** Brief **
Output only the span of lines that begins at the line containing "in the reduced" and ends at the last line of the data, both included, exactly as they appear.

** Supplied data **
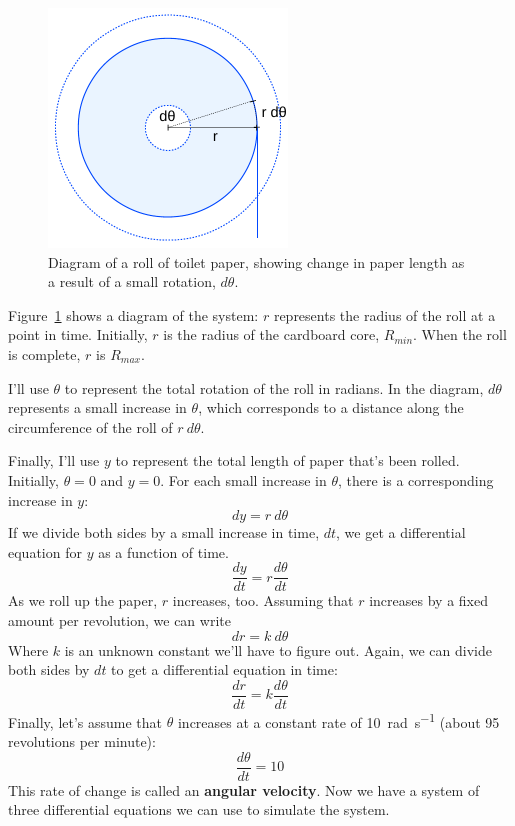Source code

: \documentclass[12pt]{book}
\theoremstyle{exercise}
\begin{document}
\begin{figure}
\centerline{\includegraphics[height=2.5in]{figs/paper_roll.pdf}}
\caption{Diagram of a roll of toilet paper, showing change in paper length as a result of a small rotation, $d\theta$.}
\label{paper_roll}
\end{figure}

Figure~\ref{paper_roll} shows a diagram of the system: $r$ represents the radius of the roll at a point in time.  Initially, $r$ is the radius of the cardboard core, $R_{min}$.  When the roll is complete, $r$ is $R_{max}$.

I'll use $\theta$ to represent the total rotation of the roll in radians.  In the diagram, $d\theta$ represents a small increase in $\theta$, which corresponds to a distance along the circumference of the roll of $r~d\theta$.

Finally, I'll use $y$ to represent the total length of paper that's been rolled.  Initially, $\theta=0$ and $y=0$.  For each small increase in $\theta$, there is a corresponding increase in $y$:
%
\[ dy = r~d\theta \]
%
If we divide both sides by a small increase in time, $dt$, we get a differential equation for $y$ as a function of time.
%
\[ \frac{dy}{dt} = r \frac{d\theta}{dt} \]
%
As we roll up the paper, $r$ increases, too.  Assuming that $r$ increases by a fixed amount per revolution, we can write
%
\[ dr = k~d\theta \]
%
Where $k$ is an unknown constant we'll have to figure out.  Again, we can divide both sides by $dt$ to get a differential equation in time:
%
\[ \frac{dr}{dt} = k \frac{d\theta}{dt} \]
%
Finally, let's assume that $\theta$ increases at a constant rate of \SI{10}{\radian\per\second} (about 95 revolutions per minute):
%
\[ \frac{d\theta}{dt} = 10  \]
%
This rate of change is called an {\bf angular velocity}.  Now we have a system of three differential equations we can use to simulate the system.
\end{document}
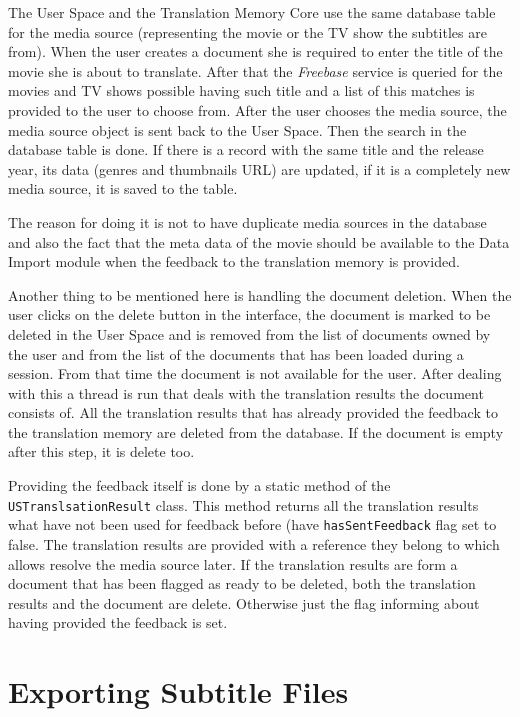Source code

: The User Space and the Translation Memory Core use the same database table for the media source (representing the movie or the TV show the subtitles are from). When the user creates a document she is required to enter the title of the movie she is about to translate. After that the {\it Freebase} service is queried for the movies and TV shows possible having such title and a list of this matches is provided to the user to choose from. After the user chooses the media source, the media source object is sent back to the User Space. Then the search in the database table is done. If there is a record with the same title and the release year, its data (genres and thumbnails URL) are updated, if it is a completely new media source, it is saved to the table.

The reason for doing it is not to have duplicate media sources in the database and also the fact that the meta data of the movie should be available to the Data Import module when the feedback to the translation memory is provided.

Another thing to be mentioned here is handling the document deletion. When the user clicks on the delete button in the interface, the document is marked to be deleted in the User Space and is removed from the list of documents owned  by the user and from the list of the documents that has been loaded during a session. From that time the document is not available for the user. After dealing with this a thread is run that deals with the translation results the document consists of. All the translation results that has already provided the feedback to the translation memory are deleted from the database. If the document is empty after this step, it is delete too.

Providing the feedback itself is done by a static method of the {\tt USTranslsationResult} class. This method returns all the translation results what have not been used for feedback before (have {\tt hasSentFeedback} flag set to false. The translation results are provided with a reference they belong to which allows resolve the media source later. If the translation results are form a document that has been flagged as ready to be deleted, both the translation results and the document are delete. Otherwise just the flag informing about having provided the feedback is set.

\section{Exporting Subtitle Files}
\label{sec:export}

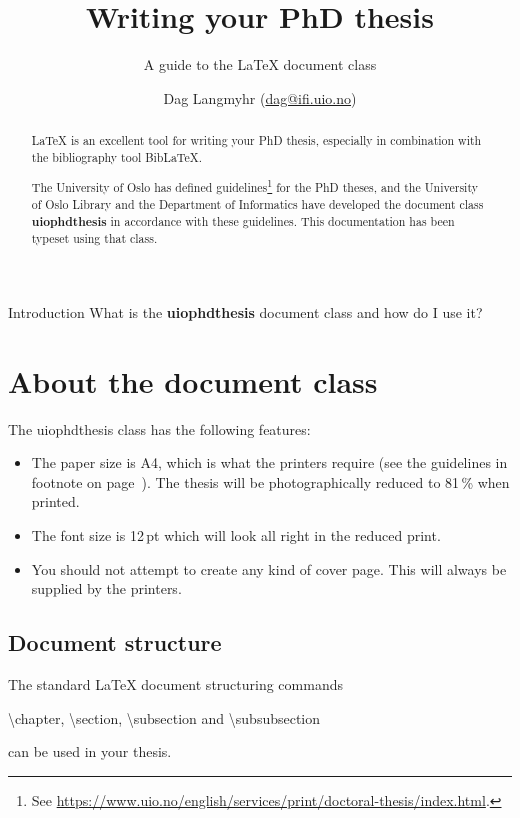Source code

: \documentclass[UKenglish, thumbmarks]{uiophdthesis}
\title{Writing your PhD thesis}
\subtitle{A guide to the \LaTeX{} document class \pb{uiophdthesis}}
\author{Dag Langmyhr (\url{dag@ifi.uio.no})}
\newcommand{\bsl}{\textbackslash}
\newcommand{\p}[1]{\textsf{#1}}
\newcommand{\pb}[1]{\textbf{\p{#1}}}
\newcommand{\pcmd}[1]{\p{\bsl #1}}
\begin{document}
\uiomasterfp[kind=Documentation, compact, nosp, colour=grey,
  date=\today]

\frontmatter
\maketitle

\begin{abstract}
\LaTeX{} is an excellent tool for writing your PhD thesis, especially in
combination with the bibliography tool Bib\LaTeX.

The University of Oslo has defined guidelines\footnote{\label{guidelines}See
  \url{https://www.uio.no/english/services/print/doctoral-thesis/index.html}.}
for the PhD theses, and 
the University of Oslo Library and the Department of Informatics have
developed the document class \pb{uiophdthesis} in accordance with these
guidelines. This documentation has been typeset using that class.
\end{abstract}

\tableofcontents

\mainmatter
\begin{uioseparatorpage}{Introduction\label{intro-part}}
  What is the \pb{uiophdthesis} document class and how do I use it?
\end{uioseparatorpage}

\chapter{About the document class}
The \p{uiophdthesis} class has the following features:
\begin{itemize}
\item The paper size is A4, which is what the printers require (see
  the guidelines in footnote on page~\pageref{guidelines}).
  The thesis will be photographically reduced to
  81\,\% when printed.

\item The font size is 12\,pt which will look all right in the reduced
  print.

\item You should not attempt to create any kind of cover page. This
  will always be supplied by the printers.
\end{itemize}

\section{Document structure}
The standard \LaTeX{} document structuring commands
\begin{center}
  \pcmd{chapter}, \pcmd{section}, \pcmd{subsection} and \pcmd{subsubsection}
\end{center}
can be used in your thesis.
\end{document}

** Problem solution **
\item The font size is 12\,pt which will look all right in the reduced
  print.

\item You should not attempt to create any kind of cover page. This
  will always be supplied by the printers.
\end{itemize}

\section{Document structure}
The standard \LaTeX{} document structuring commands
\begin{center}
  \pcmd{chapter}, \pcmd{section}, \pcmd{subsection} and \pcmd{subsubsection}
\end{center}
can be used in your thesis.
\end{document}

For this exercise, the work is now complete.